## Task directions
Would you retype every entry that follows without altering a word?

## Dataset records
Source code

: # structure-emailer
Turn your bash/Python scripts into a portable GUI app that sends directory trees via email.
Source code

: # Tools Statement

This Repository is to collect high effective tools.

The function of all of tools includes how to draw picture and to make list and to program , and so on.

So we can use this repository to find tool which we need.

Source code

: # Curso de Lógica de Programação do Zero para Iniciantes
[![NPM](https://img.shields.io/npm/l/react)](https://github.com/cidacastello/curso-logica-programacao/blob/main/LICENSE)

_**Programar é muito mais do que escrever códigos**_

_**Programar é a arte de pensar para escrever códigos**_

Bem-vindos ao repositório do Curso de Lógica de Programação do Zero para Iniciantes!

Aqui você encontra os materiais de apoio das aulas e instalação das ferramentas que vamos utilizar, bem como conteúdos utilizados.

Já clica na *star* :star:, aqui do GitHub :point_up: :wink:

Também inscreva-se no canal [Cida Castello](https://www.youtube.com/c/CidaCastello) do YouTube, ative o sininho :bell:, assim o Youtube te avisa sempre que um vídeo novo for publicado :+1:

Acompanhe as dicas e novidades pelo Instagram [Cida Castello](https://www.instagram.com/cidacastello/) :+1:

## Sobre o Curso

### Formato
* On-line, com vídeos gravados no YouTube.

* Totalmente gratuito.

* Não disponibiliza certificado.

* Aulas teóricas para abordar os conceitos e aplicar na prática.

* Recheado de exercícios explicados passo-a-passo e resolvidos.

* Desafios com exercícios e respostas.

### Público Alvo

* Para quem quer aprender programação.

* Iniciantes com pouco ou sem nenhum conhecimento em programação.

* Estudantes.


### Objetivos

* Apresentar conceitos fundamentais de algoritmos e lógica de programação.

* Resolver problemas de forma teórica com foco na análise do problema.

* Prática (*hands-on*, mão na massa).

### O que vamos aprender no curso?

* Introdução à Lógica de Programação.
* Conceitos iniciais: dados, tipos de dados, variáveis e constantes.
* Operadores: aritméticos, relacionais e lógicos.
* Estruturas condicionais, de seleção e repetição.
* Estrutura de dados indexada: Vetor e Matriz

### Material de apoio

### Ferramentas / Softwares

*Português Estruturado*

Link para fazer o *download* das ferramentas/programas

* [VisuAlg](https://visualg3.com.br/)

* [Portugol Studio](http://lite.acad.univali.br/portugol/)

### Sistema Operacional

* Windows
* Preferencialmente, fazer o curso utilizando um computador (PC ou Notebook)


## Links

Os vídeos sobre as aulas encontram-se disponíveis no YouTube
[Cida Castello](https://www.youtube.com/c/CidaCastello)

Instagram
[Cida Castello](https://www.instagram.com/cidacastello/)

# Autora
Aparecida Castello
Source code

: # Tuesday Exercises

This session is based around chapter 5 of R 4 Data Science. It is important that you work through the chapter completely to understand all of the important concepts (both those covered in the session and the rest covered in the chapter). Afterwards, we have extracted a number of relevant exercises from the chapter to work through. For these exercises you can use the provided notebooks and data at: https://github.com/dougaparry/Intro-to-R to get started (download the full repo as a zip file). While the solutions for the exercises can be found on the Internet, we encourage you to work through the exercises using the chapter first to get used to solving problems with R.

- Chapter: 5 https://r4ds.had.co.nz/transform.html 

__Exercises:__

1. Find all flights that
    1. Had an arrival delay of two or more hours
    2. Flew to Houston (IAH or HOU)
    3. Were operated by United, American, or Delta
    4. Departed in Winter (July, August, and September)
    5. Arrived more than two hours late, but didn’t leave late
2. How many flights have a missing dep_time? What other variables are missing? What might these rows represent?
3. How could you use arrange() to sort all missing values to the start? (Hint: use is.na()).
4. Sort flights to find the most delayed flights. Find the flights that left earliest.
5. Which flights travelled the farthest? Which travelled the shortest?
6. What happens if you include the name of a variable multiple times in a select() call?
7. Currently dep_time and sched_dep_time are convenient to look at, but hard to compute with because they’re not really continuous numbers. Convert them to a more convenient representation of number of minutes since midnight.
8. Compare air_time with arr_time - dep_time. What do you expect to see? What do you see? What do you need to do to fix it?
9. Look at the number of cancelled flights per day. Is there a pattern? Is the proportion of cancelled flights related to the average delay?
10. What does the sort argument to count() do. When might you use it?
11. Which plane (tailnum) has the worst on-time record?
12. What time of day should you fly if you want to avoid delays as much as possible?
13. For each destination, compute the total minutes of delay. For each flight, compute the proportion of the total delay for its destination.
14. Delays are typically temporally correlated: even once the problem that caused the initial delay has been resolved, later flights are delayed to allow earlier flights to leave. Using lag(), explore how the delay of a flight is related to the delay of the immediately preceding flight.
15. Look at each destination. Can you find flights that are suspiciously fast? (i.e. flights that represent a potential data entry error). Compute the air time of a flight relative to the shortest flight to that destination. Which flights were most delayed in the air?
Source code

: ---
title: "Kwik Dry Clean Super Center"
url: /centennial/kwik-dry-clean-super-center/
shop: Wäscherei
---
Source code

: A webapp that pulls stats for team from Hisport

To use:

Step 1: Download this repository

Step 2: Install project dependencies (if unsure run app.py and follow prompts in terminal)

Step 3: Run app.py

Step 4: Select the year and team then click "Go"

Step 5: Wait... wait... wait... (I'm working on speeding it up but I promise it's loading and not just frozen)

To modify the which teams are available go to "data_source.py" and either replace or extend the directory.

## Your solution
Source code

: # structure-emailer
Turn your bash/Python scripts into a portable GUI app that sends directory trees via email.
Source code

: # Tools Statement

This Repository is to collect high effective tools.

The function of all of tools includes how to draw picture and to make list and to program , and so on.

So we can use this repository to find tool which we need.

Source code

: # Curso de Lógica de Programação do Zero para Iniciantes
[![NPM](https://img.shields.io/npm/l/react)](https://github.com/cidacastello/curso-logica-programacao/blob/main/LICENSE)

_**Programar é muito mais do que escrever códigos**_

_**Programar é a arte de pensar para escrever códigos**_

Bem-vindos ao repositório do Curso de Lógica de Programação do Zero para Iniciantes!

Aqui você encontra os materiais de apoio das aulas e instalação das ferramentas que vamos utilizar, bem como conteúdos utilizados.

Já clica na *star* :star:, aqui do GitHub :point_up: :wink:

Também inscreva-se no canal [Cida Castello](https://www.youtube.com/c/CidaCastello) do YouTube, ative o sininho :bell:, assim o Youtube te avisa sempre que um vídeo novo for publicado :+1:

Acompanhe as dicas e novidades pelo Instagram [Cida Castello](https://www.instagram.com/cidacastello/) :+1:

## Sobre o Curso

### Formato
* On-line, com vídeos gravados no YouTube.

* Totalmente gratuito.

* Não disponibiliza certificado.

* Aulas teóricas para abordar os conceitos e aplicar na prática.

* Recheado de exercícios explicados passo-a-passo e resolvidos.

* Desafios com exercícios e respostas.

### Público Alvo

* Para quem quer aprender programação.

* Iniciantes com pouco ou sem nenhum conhecimento em programação.

* Estudantes.


### Objetivos

* Apresentar conceitos fundamentais de algoritmos e lógica de programação.

* Resolver problemas de forma teórica com foco na análise do problema.

* Prática (*hands-on*, mão na massa).

### O que vamos aprender no curso?

* Introdução à Lógica de Programação.
* Conceitos iniciais: dados, tipos de dados, variáveis e constantes.
* Operadores: aritméticos, relacionais e lógicos.
* Estruturas condicionais, de seleção e repetição.
* Estrutura de dados indexada: Vetor e Matriz

### Material de apoio

### Ferramentas / Softwares

*Português Estruturado*

Link para fazer o *download* das ferramentas/programas

* [VisuAlg](https://visualg3.com.br/)

* [Portugol Studio](http://lite.acad.univali.br/portugol/)

### Sistema Operacional

* Windows
* Preferencialmente, fazer o curso utilizando um computador (PC ou Notebook)


## Links

Os vídeos sobre as aulas encontram-se disponíveis no YouTube
[Cida Castello](https://www.youtube.com/c/CidaCastello)

Instagram
[Cida Castello](https://www.instagram.com/cidacastello/)

# Autora
Aparecida Castello
Source code

: # Tuesday Exercises

This session is based around chapter 5 of R 4 Data Science. It is important that you work through the chapter completely to understand all of the important concepts (both those covered in the session and the rest covered in the chapter). Afterwards, we have extracted a number of relevant exercises from the chapter to work through. For these exercises you can use the provided notebooks and data at: https://github.com/dougaparry/Intro-to-R to get started (download the full repo as a zip file). While the solutions for the exercises can be found on the Internet, we encourage you to work through the exercises using the chapter first to get used to solving problems with R.

- Chapter: 5 https://r4ds.had.co.nz/transform.html 

__Exercises:__

1. Find all flights that
    1. Had an arrival delay of two or more hours
    2. Flew to Houston (IAH or HOU)
    3. Were operated by United, American, or Delta
    4. Departed in Winter (July, August, and September)
    5. Arrived more than two hours late, but didn’t leave late
2. How many flights have a missing dep_time? What other variables are missing? What might these rows represent?
3. How could you use arrange() to sort all missing values to the start? (Hint: use is.na()).
4. Sort flights to find the most delayed flights. Find the flights that left earliest.
5. Which flights travelled the farthest? Which travelled the shortest?
6. What happens if you include the name of a variable multiple times in a select() call?
7. Currently dep_time and sched_dep_time are convenient to look at, but hard to compute with because they’re not really continuous numbers. Convert them to a more convenient representation of number of minutes since midnight.
8. Compare air_time with arr_time - dep_time. What do you expect to see? What do you see? What do you need to do to fix it?
9. Look at the number of cancelled flights per day. Is there a pattern? Is the proportion of cancelled flights related to the average delay?
10. What does the sort argument to count() do. When might you use it?
11. Which plane (tailnum) has the worst on-time record?
12. What time of day should you fly if you want to avoid delays as much as possible?
13. For each destination, compute the total minutes of delay. For each flight, compute the proportion of the total delay for its destination.
14. Delays are typically temporally correlated: even once the problem that caused the initial delay has been resolved, later flights are delayed to allow earlier flights to leave. Using lag(), explore how the delay of a flight is related to the delay of the immediately preceding flight.
15. Look at each destination. Can you find flights that are suspiciously fast? (i.e. flights that represent a potential data entry error). Compute the air time of a flight relative to the shortest flight to that destination. Which flights were most delayed in the air?
Source code

: ---
title: "Kwik Dry Clean Super Center"
url: /centennial/kwik-dry-clean-super-center/
shop: Wäscherei
---
Source code

: A webapp that pulls stats for team from Hisport

To use:

Step 1: Download this repository

Step 2: Install project dependencies (if unsure run app.py and follow prompts in terminal)

Step 3: Run app.py

Step 4: Select the year and team then click "Go"

Step 5: Wait... wait... wait... (I'm working on speeding it up but I promise it's loading and not just frozen)

To modify the which teams are available go to "data_source.py" and either replace or extend the directory.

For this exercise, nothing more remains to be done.